Montana, well known for not showing unless a check is cut, denied that report, using the Kid Card to explain his absence, as in "my kid had a basketball game and I wanted to be there." Terry Bradshaw was a no-show as well (along with former Dolphin Jake Scott, who was in Australia). Bradshaw said he wanted to be with his family. Both guys ought to have their heads examined. The game and the league made their lives, made their fortunes and this would have been a sweet give-back gesture to appear with all their fellow MVPs. Montana grew up in Western Pennsylvania and Bradshaw played for the Steelers. They should have been there, and shame on them for not participating.
Danny Boy Strikes Again: So the Redskins owner took out an ad in The Washington Post Sunday to thank the team's fans for their support by also taking a cheap shot at two reporters, Sally Jenkins of The Post and Dave Elfin of The Washington Times, who actually had the audacity to write during the season that his football team wasn't very good.
When Jenkins wrote the team was "unremarkable" on Nov. 30, she actually was quite right. They were 5-6 at the time and had just lost games to teams coached by men Snyder had fired, Norv Turner and Marty Schottenheimer. To their credit, the Redskins rallied down the stretch and made the playoffs.
Good for them, but few could deny this was a flawed team hardly ready for a primetime Super Bowl.

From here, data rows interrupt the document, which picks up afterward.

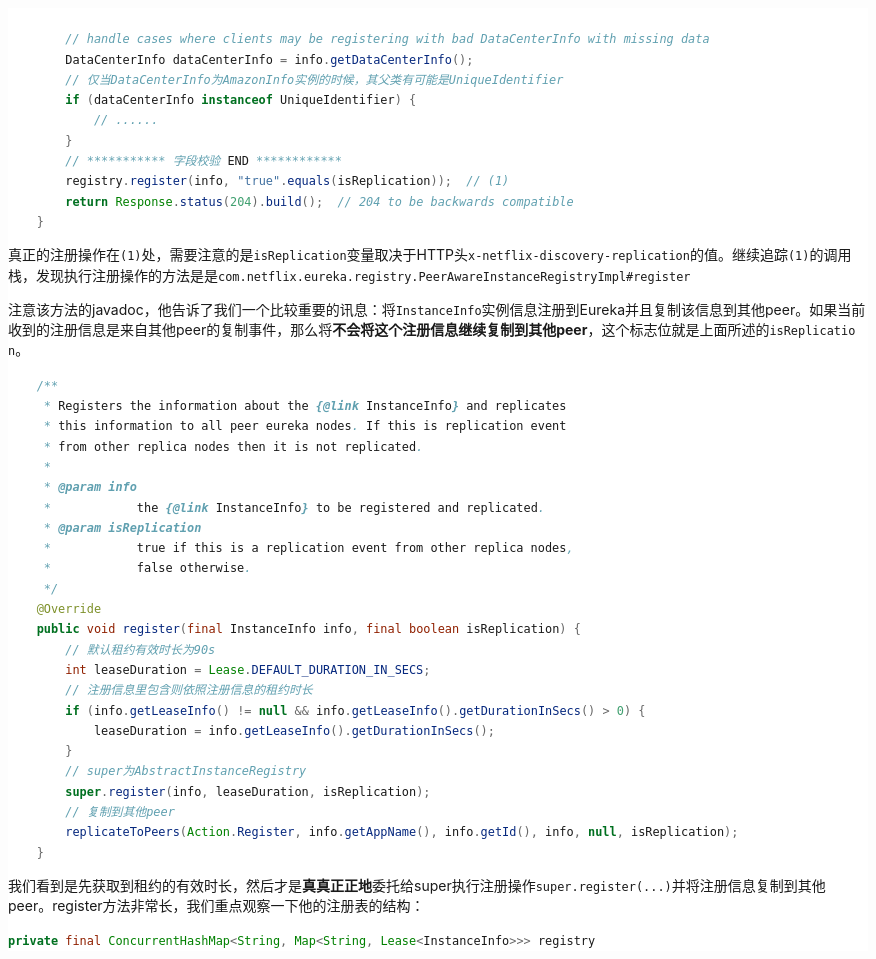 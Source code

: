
 ```java
      
        // handle cases where clients may be registering with bad DataCenterInfo with missing data
        DataCenterInfo dataCenterInfo = info.getDataCenterInfo();
      	// 仅当DataCenterInfo为AmazonInfo实例的时候，其父类有可能是UniqueIdentifier
        if (dataCenterInfo instanceof UniqueIdentifier) {
			// ......
        }
		// *********** 字段校验 END ************
        registry.register(info, "true".equals(isReplication));	// (1)
        return Response.status(204).build();  // 204 to be backwards compatible
    }
```

真正的注册操作在`(1)`处，需要注意的是`isReplication`变量取决于HTTP头`x-netflix-discovery-replication`的值。继续追踪`(1)`的调用栈，发现执行注册操作的方法是是`com.netflix.eureka.registry.PeerAwareInstanceRegistryImpl#register` 

注意该方法的javadoc，他告诉了我们一个比较重要的讯息：将`InstanceInfo`实例信息注册到Eureka并且复制该信息到其他peer。如果当前收到的注册信息是来自其他peer的复制事件，那么将**不会将这个注册信息继续复制到其他peer**，这个标志位就是上面所述的`isReplication`。

```java
    /**
     * Registers the information about the {@link InstanceInfo} and replicates
     * this information to all peer eureka nodes. If this is replication event
     * from other replica nodes then it is not replicated.
     *
     * @param info
     *            the {@link InstanceInfo} to be registered and replicated.
     * @param isReplication
     *            true if this is a replication event from other replica nodes,
     *            false otherwise.
     */
    @Override
    public void register(final InstanceInfo info, final boolean isReplication) {
      	// 默认租约有效时长为90s
        int leaseDuration = Lease.DEFAULT_DURATION_IN_SECS;
      	// 注册信息里包含则依照注册信息的租约时长
        if (info.getLeaseInfo() != null && info.getLeaseInfo().getDurationInSecs() > 0) {
            leaseDuration = info.getLeaseInfo().getDurationInSecs();
        }
      	// super为AbstractInstanceRegistry
        super.register(info, leaseDuration, isReplication);
      	// 复制到其他peer
        replicateToPeers(Action.Register, info.getAppName(), info.getId(), info, null, isReplication);
    }
```

我们看到是先获取到租约的有效时长，然后才是**真真正正地**委托给super执行注册操作`super.register(...)`并将注册信息复制到其他peer。register方法非常长，我们重点观察一下他的注册表的结构：

```java
private final ConcurrentHashMap<String, Map<String, Lease<InstanceInfo>>> registry
```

In my recollection, it also should be noted that Snyder had never before taken out an ad to humbly apologize to his fans for so many wretched years of football under his stewardship since 1999, all those genius decisions to bring us Jeff George, Deion Sanders and Steve Spurrier (among many others), not to mention allowing people like Trent Green, Brad Johnson and Marty Schottenheimer to get away.
The guy who owns a team that has won only two playoff games in the seven seasons since he bought in ought not be throwing too many stones, unless he's facing a mirror.